The intel B75 vs Z77 boards will perform the same... the Z77 has more power-user features for games and overclocking. I just built 4 B75 systems for an office. I otherwise use the Z77.

Get a refund on that HP, you have 2 weeks to return computers. IT is WIN8 computer that IS NOT COMPATIBLE with your software or hardware. Return it to the store, get your money back.

The intel i3 system I told you about can be built in an hour or so... then install with your WinXP discs.

*WinXP will not support all the features of modern hardware... such as USB3.0. You can go for even a cheaper case for $10~20 less... its up to you. Get what you like. Better cases are near the $100 range. But a $30 case will hold your parts.
*MS support for XP ends this April. You can still get the security/bug patches, but MS will no longer make new ones.

Your old computer is most likely not worth updating, especially if its 6+ years old. And if it dies next month... then what?


----------



## TerryNet (Mar 23, 2005)

> *MS support for XP ends this April.


Next April; Support Ends April 8, 2014.  That's still coming up pretty fast.


----------



## cstortion (Apr 15, 2005)

I appreciate all of the input that I received from all of you. Speed is a relative thing. Candidly, the new computer was fast, for me. Everything else about it is what's causing my problems. 

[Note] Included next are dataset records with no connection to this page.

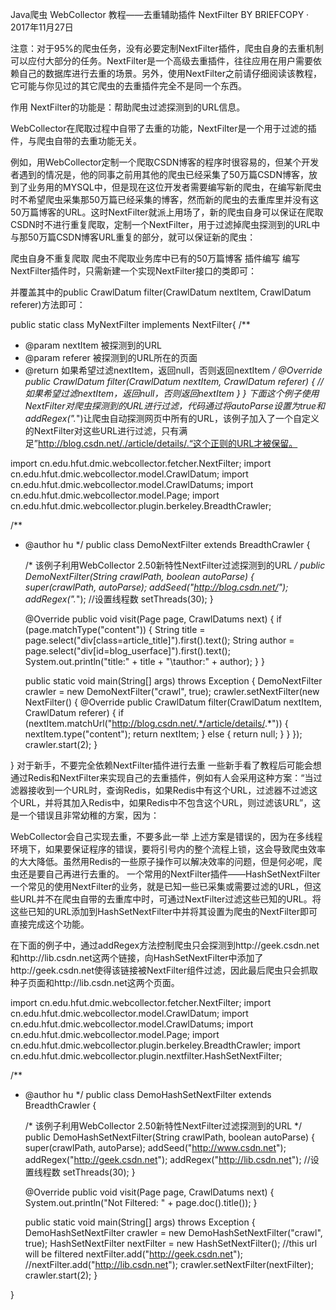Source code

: Java爬虫 WebCollector 教程——去重辅助插件 NextFilter
BY BRIEFCOPY · 2017年11月27日

注意：对于95%的爬虫任务，没有必要定制NextFilter插件，爬虫自身的去重机制可以应付大部分的任务。NextFilter是一个高级去重插件，往往应用在用户需要依赖自己的数据库进行去重的场景。另外，使用NextFilter之前请仔细阅读该教程，它可能与你见过的其它爬虫的去重插件完全不是同一个东西。

作用
NextFilter的功能是：帮助爬虫过滤探测到的URL信息。

WebCollector在爬取过程中自带了去重的功能，NextFilter是一个用于过滤的插件，与爬虫自带的去重功能无关。

例如，用WebCollector定制一个爬取CSDN博客的程序时很容易的，但某个开发者遇到的情况是，他的同事之前用其他的爬虫已经采集了50万篇CSDN博客，放到了业务用的MYSQL中，但是现在这位开发者需要编写新的爬虫，在编写新爬虫时不希望爬虫采集那50万篇已经采集的博客，然而新的爬虫的去重库里并没有这50万篇博客的URL。这时NextFilter就派上用场了，新的爬虫自身可以保证在爬取CSDN时不进行重复爬取，定制一个NextFilter，用于过滤掉爬虫探测到的URL中与那50万篇CSDN博客URL重复的部分，就可以保证新的爬虫：

爬虫自身不重复爬取
爬虫不爬取业务库中已有的50万篇博客
插件编写
编写NextFilter插件时，只需新建一个实现NextFilter接口的类即可：

并覆盖其中的public CrawlDatum filter(CrawlDatum nextItem, CrawlDatum referer)方法即可：

public static class MyNextFilter implements NextFilter{
  /**
  * @param nextItem 被探测到的URL
  * @param referer 被探测到的URL所在的页面
  * @return 如果希望过滤nextItem，返回null，否则返回nextItem
  */
  @Override
  public CrawlDatum filter(CrawlDatum nextItem, CrawlDatum referer) {
    //如果希望过滤nextItem，返回null，否则返回nextItem
  }
}
下面这个例子使用NextFilter对爬虫探测到的URL进行过滤，代码通过将autoParse设置为true和addRegex(".*")让爬虫自动探测网页中所有的URL，该例子加入了一个自定义的NextFilter对这些URL进行过滤，只有满足”http://blog.csdn.net/./article/details/.“这个正则的URL才被保留。

import cn.edu.hfut.dmic.webcollector.fetcher.NextFilter;
import cn.edu.hfut.dmic.webcollector.model.CrawlDatum;
import cn.edu.hfut.dmic.webcollector.model.CrawlDatums;
import cn.edu.hfut.dmic.webcollector.model.Page;
import cn.edu.hfut.dmic.webcollector.plugin.berkeley.BreadthCrawler;

/**
 * @author hu
 */
public class DemoNextFilter extends BreadthCrawler {

    /*
        该例子利用WebCollector 2.50新特性NextFilter过滤探测到的URL
     */
    public DemoNextFilter(String crawlPath, boolean autoParse) {
        super(crawlPath, autoParse);
        addSeed("http://blog.csdn.net/");
        addRegex(".*");
        //设置线程数
        setThreads(30);
    }

    @Override
    public void visit(Page page, CrawlDatums next) {
        if (page.matchType("content")) {
            String title = page.select("div[class=article_title]").first().text();
            String author = page.select("div[id=blog_userface]").first().text();
            System.out.println("title:" + title + "\tauthor:" + author);
        }
    }

    public static void main(String[] args) throws Exception {
        DemoNextFilter crawler = new DemoNextFilter("crawl", true);
        crawler.setNextFilter(new NextFilter() {
            @Override
            public CrawlDatum filter(CrawlDatum nextItem, CrawlDatum referer) {
                if (nextItem.matchUrl("http://blog.csdn.net/.*/article/details/.*")) {
                    nextItem.type("content");
                    return nextItem;
                } else {
                    return null;
                }
            }
        });
        crawler.start(2);
    }

}
对于新手，不要完全依赖NextFilter插件进行去重
一些新手看了教程后可能会想通过Redis和NextFilter来实现自己的去重插件，例如有人会采用这种方案：“当过滤器接收到一个URL时，查询Redis，如果Redis中有这个URL，过滤器不过滤这个URL，并将其加入Redis中，如果Redis中不包含这个URL，则过滤该URL”，这是一个错误且非常幼稚的方案，因为：

WebCollector会自己实现去重，不要多此一举
上述方案是错误的，因为在多线程环境下，如果要保证程序的错误，要将引号内的整个流程上锁，这会导致爬虫效率的大大降低。虽然用Redis的一些原子操作可以解决效率的问题，但是何必呢，爬虫还是要自己再进行去重的。
一个常用的NextFilter插件——HashSetNextFilter
一个常见的使用NextFilter的业务，就是已知一些已采集或需要过滤的URL，但这些URL并不在爬虫自带的去重库中时，可通过NextFilter过滤这些已知的URL。将这些已知的URL添加到HashSetNextFilter中并将其设置为爬虫的NextFilter即可直接完成这个功能。

在下面的例子中，通过addRegex方法控制爬虫只会探测到http://geek.csdn.net和http://lib.csdn.net这两个链接，向HashSetNextFilter中添加了http://geek.csdn.net使得该链接被NextFilter组件过滤，因此最后爬虫只会抓取种子页面和http://lib.csdn.net这两个页面。


import cn.edu.hfut.dmic.webcollector.fetcher.NextFilter;
import cn.edu.hfut.dmic.webcollector.model.CrawlDatum;
import cn.edu.hfut.dmic.webcollector.model.CrawlDatums;
import cn.edu.hfut.dmic.webcollector.model.Page;
import cn.edu.hfut.dmic.webcollector.plugin.berkeley.BreadthCrawler;
import cn.edu.hfut.dmic.webcollector.plugin.nextfilter.HashSetNextFilter;

/**
 * @author hu
 */
public class DemoHashSetNextFilter extends BreadthCrawler {

    /*
        该例子利用WebCollector 2.50新特性NextFilter过滤探测到的URL
     */
    public DemoHashSetNextFilter(String crawlPath, boolean autoParse) {
        super(crawlPath, autoParse);
        addSeed("http://www.csdn.net");
        addRegex("http://geek.csdn.net");
        addRegex("http://lib.csdn.net");
        //设置线程数
        setThreads(30);
    }

    @Override
    public void visit(Page page, CrawlDatums next) {
        System.out.println("Not Filtered: " + page.doc().title());
    }

    public static void main(String[] args) throws Exception {
        DemoHashSetNextFilter crawler = new DemoHashSetNextFilter("crawl", true);
        HashSetNextFilter nextFilter = new HashSetNextFilter();
        //this url will be filtered
        nextFilter.add("http://geek.csdn.net");
        //nextFilter.add("http://lib.csdn.net");
        crawler.setNextFilter(nextFilter);
        crawler.start(2);
    }

}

My old computer is working very well, for me, with my new higher speed DSL connection. Given the fact that HP has no XP drivers for my new computer, I'm going to wipe out all of my personal information and donate it to a charity. I can't return it because I wiped out many of the pre-installed garbage that hp installed. This was a good learning experience for me. Never again, will I buy anything before fully checking out compatibility issues first.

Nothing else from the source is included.